### HOW TO COMPLETE THIS TASK:
The result should be every line of the listing that holds the word "begin".
######
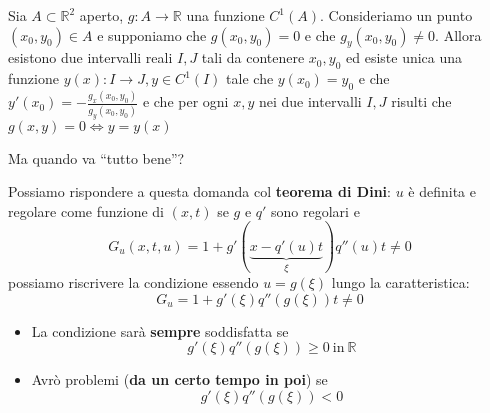 \documentclass[10pt,a4paper,twoside,openright]{book}
\begin{document}
\begin{theorem}
	 Sia $A\subset \mathbb{R}^2$ aperto, $g:A\to \mathbb{R} $ una funzione $C^{1}(A) $. Consideriamo un punto $(x_{0},y_{0})\in A$ e supponiamo che $g(x_{0},y_{0})=0$ e che $g_{y}(x_{0},y_{0})\neq 0$. Allora esistono due intervalli reali $I,J$ tali da contenere $x_{0},y_{0}$ ed esiste unica una funzione $y(x):I\to J, y\in C^{1}(I) $ tale che $y(x_{0})=y_{0}$ e che $y'(x_{0})=-\frac{g_{x}(x_{0},y_{0})}{g_{y}(x_{0},y_{0})}$ e che per ogni $x,y$ nei due intervalli $I,J$ risulti che $g(x,y)=0 \Leftrightarrow y=y(x)$
\end{theorem}

Ma quando va ``tutto bene''?

Possiamo rispondere a questa domanda col \textbf{teorema di Dini}: $\displaystyle u$ è definita e regolare come funzione di $(x,t)$ se $\displaystyle g$ e $\displaystyle q'$ sono regolari e 
\begin{equation*}
	G_{u}(x,t,u) =1+g'(\underbrace{x-q'( u) t}_{\xi }) q''( u) t\neq 0
\end{equation*}
possiamo riscrivere la condizione essendo $\displaystyle u=g( \xi )$ lungo la caratteristica:
\begin{equation}
	\boxed{G_{u} =1+g'( \xi ) q''( g( \xi )) t\neq 0}
\end{equation}
\begin{itemize}
	\item La condizione sarà \textbf{sempre} soddisfatta se\begin{equation*}
	      g'( \xi ) q''( g( \xi )) \geqslant 0\ \text{in} \ \mathbb{R}
		\label{eq:condizione-tutto-bene}
	\end{equation*}
	\item Avrò problemi (\textbf{da un certo tempo in poi}) se\begin{equation*}
	      g'( \xi ) q''( g( \xi )) < 0
	\end{equation*}
\end{itemize}
\end{document}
######
### ANSWER BOX:
\begin{document}
\begin{theorem}
\begin{equation*}
\begin{equation}
\begin{itemize}
	\item La condizione sarà \textbf{sempre} soddisfatta se\begin{equation*}
	\item Avrò problemi (\textbf{da un certo tempo in poi}) se\begin{equation*}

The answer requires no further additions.